The heart of the matter
I’m going to start with a supposition about the reason-for-being that exists at the very heart of each sector. For the corporate sector, well, that’s easy. They are rewarded, applauded, mandated and legislated to do one thing well. Make money. Lots of it.
For the community sector it’s a lot more complicated. But lets dare to simplify it by saying the community sector exists to do one thing well. Make change. As much as they can. (We often like to express “making change” in the much-loved expression, “making a difference”). This notion of making change is the foundation of social impact. After all, if you are not making change, then you are not making an impact.
For a little over 300 years the corporate sector has been defining and refining ways to measure and understand its effectiveness at making money. Those hard-working accounting practitioners have diligently provided thousands of ratios to understand the minutiae of effectiveness – profitability ratios, liquidity ratios, activity ratios, market ratios, debt ratios, efficiency ratios working capital ratios – the list goes on. I dare you to look up “financial ratios” in Wikipedia.

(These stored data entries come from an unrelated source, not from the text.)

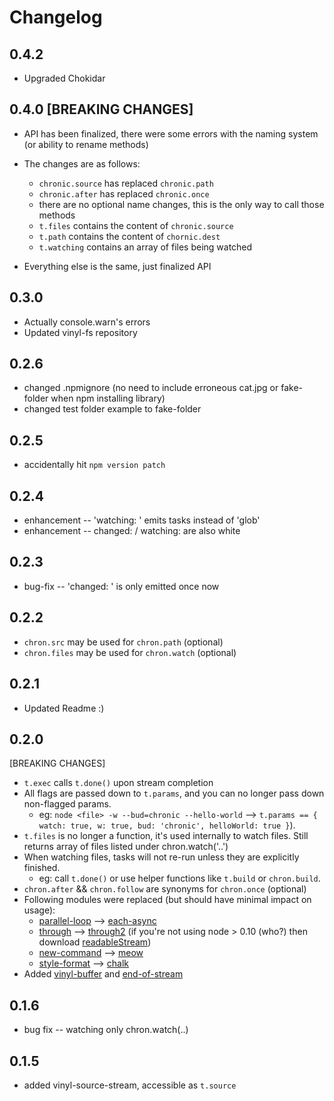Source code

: # Changelog

## 0.4.2

* Upgraded Chokidar

## 0.4.0 [BREAKING CHANGES]

  * API has been finalized, there were some errors with the naming system (or ability to rename methods)
  * The changes are as follows:
    -  `chronic.source` has replaced `chronic.path`
    -  `chronic.after` has replaced `chronic.once`
    -  there are no optional name changes, this is the only way to call those methods
    -  `t.files` contains the content of `chronic.source`
    -  `t.path` contains the content of `chornic.dest`
    -  `t.watching` contains an array of files being watched

  * Everything else is the same, just finalized API

## 0.3.0

* Actually console.warn's errors
* Updated vinyl-fs repository

## 0.2.6

* changed .npmignore (no need to include erroneous cat.jpg or fake-folder when npm installing library)
* changed test folder example to fake-folder

## 0.2.5

* accidentally hit `npm version patch`

## 0.2.4

* enhancement  -- 'watching: ' emits tasks instead of 'glob'
* enhancement -- changed: / watching: are also white

## 0.2.3

* bug-fix  -- 'changed: ' is only emitted once now

## 0.2.2

* `chron.src` may be used for `chron.path` (optional)
* `chron.files` may be used for `chron.watch` (optional)

## 0.2.1

* Updated Readme :)

## 0.2.0 

[BREAKING CHANGES]

* `t.exec` calls `t.done()` upon stream completion
* All flags are passed down to `t.params`, and you can no longer pass down non-flagged params. 
    - eg: `node <file> -w --bud=chronic --hello-world` --> `t.params == { watch: true, w: true, bud: 'chronic', helloWorld: true }`). 
* `t.files` is no longer a function, it's used internally to watch files. Still returns array of files listed under chron.watch('..')
* When watching files, tasks will not re-run unless they are explicitly finished. 
    - eg: call `t.done()` or use helper functions like `t.build` or `chron.build`.
* `chron.after` && `chron.follow` are synonyms for `chron.once` (optional)
* Following modules were replaced (but should have minimal impact on usage):
    - [parallel-loop](https://www.npmjs.com/package/parallel-loop) --> [each-async](https://www.npmjs.com/package/each-async)
    - [through](https://www.npmjs.com/package/through) --> [through2](https://www.npmjs.com/package/through2) (if you're not using node > 0.10 (who?) then download [readableStream](https://www.npmjs.com/package/readable-stream))
    - [new-command](https://www.npmjs.com/package/new-command) --> [meow](https://www.npmjs.com/package/meow)
    - [style-format](https://www.npmjs.com/package/style-format) --> [chalk](https://www.npmjs.com/package/chalk)
* Added [vinyl-buffer](https://www.npmjs.com/package/vinyl-buffer) and [end-of-stream](https://www.npmjs.com/package/end-of-stream)


## 0.1.6

* bug fix -- watching only chron.watch(..)

## 0.1.5

* added vinyl-source-stream, accessible as `t.source`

For only a few decades, social impact practitioners have been working on something similar – defining ways to measure and understand our effectiveness at making change. We’ve got just one ratio that is in any kind of general usage: Social Return on Investment (SROI). Yes, as a society we are still at kindergarten in understanding social impact. Now look up “social impact” in Wikipedia. (It will only take a moment to read the two whole lines given to the topic.)
But the good news is, the practice of social impact is gaining speed fast. If you are a community organisation that is not yet effectively articulating how much change you create then you risk losing the support of funders who want to know. And if you are an investor in community and are not supporting your partner organisations in their effort to better articulate their impact, then you may be missing an opportunity to help them broaden their supporter base and improve their effectiveness.
What is social impact?
I’m not going to give you a treatise on the various definitions but they all have the notion of change at their core. I like to think about social impact as:
Change (as defined by those who experience it) that arises from a deliberate investment in the Social Economy.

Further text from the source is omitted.